S3 Hands On

Here I am in Amazon S3:

  • I’m going to go ahead and create a bucket.

  • Now you will notice here that there’s a region selected,which is Europe, Stockholm, eu-north-1.

  • This is because I have the region selection in here. (in your case, it would be the top right corner besides your account name). You can change and choose the region you want to create your bucket in,

Going forward:

  • Now in some regions you may or may not see the bucket type i.e. General Purpose and Directory New.

  • By default, it is autoselected as General Purpose, and for the exam we won’t be asked about Directory New (Usually it is for specific use cases).

  • Next you need to choose a bucket name. Note that if you enter a bucket name that is already taken like tests, you will get an error saying that the bucket name already exists.
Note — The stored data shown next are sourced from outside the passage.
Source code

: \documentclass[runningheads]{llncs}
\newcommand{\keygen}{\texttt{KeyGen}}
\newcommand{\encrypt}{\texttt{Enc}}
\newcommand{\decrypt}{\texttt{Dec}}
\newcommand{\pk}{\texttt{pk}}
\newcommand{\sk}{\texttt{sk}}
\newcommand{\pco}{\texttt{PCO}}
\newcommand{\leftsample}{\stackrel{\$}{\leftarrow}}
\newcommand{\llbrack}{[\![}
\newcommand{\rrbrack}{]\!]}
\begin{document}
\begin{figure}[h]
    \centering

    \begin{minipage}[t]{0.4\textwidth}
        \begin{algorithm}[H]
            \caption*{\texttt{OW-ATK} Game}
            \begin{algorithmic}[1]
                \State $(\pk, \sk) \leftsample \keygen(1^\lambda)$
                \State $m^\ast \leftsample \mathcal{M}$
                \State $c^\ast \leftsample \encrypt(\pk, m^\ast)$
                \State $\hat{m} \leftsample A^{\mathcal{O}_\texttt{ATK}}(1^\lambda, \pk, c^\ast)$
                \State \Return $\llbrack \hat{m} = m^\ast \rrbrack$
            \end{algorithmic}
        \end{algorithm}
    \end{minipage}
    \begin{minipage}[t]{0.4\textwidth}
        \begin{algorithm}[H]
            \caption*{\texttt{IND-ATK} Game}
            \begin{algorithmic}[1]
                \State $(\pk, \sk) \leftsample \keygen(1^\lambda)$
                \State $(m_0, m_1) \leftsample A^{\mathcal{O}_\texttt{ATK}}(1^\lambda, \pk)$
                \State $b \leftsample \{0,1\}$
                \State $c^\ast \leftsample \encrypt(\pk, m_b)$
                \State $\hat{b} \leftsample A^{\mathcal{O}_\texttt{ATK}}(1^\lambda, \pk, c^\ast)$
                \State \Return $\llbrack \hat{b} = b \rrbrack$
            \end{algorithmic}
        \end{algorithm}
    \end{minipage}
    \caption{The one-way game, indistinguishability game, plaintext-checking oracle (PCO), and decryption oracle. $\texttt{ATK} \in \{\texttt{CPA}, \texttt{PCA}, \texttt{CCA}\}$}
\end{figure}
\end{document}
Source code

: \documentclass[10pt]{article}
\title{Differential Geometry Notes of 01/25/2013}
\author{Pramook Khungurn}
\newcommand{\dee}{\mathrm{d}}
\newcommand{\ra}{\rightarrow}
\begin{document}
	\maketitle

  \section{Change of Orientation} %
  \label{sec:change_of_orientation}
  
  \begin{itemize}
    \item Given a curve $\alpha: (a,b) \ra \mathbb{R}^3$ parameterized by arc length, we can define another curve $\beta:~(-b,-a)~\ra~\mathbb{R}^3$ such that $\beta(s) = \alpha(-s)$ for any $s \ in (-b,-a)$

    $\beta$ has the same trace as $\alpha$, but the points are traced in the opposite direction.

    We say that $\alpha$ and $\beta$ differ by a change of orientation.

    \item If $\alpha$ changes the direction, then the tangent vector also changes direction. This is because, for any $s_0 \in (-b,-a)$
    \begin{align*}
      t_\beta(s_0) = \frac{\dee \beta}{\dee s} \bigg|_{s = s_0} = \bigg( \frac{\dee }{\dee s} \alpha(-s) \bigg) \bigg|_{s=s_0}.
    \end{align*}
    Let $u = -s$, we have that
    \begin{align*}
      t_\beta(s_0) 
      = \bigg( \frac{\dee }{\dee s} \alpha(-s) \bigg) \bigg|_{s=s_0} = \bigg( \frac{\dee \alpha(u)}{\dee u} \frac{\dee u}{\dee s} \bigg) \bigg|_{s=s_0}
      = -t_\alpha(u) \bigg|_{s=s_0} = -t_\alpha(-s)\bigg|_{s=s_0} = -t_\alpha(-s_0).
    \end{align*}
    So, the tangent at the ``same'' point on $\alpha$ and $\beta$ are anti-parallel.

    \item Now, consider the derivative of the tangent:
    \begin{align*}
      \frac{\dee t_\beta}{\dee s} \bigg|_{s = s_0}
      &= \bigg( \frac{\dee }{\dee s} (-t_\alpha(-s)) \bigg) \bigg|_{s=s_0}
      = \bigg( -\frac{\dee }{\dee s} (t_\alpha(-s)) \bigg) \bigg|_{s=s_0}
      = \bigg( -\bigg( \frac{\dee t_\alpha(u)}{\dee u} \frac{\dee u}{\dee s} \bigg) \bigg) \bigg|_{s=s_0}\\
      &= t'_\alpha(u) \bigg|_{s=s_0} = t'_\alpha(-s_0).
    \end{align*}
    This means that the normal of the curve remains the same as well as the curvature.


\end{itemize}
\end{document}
As studied previously in S3 Overview Section that bucket name must be unique across all regions and all accounts ever created in AWS. So name the bucket accordingly

  • Next for Object Ownership, currently you have ACL disabled, this is recommended, leave it as it is.

  • Next is “blocking public access to this bucket”, again, we’ll leave this enabled. meaning this will block all public access since we need maximum security in our bucket (so only us can upload files into it)

  • Next for bucket versioning, we want to disable bucket versioning right now, and we’ll see later on how to enable it.

  • Next is, Tags –> No Tags is needed

  • Next is Default Encryption –> I’m going to use server-side encryption with Amazon S3 managed key. Meaning all my objects are going to be encrypted. We will talk about Encryption later on.

  • Next is Bucket Key, I will enable it.

As you can see, all the settings are kept default except the bucket name that we had to set. Go ahead and click on Create Bucket.

now the bucket has been successfully created. In the above UI, you will see here all of your buckets, if you have directory enabled, you will also see Directory Buckets. Right now I have none of the directory buckets and have only General Purpose Buckets.

Note that:

  • It will display all of the buckets for all AWS regions, not just the current region right now, but all the regions as shown in the above UI.

  • You can search for the bucket that you have recently created

Let’s explore bucket named stephane-demo-s3-v5, search for it, and click on it:

  • now in my bucket, I would like to start uploading objects because currently you have zero objects.

  • Let’s click on upload, and then we can add files.

Click on upload the file from the directory from your local computer. As a result:

  • As you can see the jpg file, you can click on the object (file), and you will get to know the details of it:

Important things to note here:

  • If you click on Open on top area if you see, you will be able to access the image but if you click on the Object URL, you will not be able to access that (access denied)

  • Because it is a public URL, it does not contain encoded presigned credentials of yours with this public URL, when you had accessed the first link, the beginning part of the link was same, the ending part differs since it had presigned S3 credentials of yours in encoded format:

First Link

Second Link

we will see later in the course, how to make public URL accessible

Creating Folders:

  • So let’s go back into our bucket, the stephane-demo-s3:

  • And I have one object, but I can create a folder. Name the folder with the name called images.

  • Scroll down and create this folder.

  • Now I have the images folder in my bucket.

  • Click on images folder, and within it, I can upload again a file and this time, I will upload the beach.jpg file into it.

  • as you can see, the destination is my images folder within my S3 buckets.

  • Upload this and close it.

  • This is more like Google Drive or Dropbox.

  • Note that you can delete the S3 bucket or folder within the bucket, which will delete the files along with it.